Dataset entries:
——————
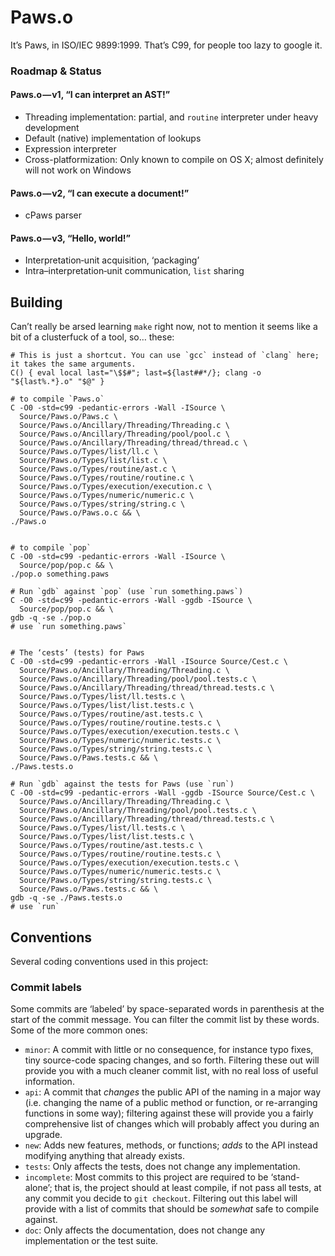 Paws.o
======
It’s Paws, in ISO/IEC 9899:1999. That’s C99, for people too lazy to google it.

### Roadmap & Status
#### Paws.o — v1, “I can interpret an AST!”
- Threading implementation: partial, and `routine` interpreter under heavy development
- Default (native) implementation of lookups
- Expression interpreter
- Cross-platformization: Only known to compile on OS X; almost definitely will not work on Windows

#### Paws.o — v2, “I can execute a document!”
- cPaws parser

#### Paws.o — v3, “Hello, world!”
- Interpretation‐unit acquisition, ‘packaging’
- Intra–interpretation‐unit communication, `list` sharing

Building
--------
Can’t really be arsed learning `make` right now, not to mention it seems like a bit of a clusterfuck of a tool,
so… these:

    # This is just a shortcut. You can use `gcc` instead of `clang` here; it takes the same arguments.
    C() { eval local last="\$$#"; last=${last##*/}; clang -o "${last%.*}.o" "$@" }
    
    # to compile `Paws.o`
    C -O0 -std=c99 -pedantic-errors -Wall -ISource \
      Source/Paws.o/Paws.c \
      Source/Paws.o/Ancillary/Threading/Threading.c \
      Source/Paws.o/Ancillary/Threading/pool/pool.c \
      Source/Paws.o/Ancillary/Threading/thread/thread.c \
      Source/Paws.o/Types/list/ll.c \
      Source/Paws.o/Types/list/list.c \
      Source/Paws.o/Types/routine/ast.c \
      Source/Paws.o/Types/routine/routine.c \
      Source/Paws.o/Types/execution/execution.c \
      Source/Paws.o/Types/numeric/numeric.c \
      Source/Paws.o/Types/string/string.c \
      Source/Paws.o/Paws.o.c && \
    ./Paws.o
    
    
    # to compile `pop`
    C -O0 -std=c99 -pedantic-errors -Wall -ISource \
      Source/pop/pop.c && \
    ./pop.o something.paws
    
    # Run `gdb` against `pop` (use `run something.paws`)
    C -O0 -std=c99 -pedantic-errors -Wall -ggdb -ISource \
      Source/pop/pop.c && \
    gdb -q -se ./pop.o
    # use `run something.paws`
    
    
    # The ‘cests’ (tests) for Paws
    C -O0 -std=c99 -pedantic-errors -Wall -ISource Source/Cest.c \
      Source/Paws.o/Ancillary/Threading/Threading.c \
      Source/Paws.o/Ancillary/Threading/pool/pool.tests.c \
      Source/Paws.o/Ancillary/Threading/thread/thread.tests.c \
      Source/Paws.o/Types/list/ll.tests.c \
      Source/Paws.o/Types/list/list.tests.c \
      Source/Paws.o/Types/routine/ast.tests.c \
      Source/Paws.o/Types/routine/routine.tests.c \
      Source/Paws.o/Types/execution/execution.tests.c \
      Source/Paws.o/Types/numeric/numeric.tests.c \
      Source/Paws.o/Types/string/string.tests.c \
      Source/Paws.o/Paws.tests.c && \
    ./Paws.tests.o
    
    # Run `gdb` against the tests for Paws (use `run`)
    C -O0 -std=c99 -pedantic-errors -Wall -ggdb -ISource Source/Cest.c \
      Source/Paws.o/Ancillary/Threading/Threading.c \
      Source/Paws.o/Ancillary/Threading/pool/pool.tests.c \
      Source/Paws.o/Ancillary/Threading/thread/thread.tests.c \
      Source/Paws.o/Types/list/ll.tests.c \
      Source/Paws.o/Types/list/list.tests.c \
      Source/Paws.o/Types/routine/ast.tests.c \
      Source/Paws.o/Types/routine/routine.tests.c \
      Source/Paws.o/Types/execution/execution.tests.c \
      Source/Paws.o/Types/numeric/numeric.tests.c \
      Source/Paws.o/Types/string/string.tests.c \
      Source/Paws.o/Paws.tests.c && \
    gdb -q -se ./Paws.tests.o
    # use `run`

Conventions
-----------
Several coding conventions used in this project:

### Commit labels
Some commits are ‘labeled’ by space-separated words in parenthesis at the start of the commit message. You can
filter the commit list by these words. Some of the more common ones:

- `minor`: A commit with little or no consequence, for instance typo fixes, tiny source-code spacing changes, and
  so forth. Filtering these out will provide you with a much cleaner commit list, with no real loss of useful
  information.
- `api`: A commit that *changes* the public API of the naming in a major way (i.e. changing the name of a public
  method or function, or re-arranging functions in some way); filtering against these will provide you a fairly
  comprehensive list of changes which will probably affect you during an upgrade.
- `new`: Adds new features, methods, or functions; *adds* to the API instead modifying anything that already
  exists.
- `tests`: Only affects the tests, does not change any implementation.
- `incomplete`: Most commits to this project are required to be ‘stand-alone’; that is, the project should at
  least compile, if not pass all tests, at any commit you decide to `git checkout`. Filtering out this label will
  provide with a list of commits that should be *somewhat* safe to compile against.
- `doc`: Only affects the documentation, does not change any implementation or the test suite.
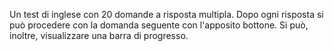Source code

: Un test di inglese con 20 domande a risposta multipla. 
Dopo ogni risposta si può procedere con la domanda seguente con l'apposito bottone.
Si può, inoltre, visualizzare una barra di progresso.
——————
**Exercise requirements:**
Return every line from the entries above that includes the word "commits".

**Exercise output:**
Some commits are ‘labeled’ by space-separated words in parenthesis at the start of the commit message. You can
- `incomplete`: Most commits to this project are required to be ‘stand-alone’; that is, the project should at
  provide with a list of commits that should be *somewhat* safe to compile against.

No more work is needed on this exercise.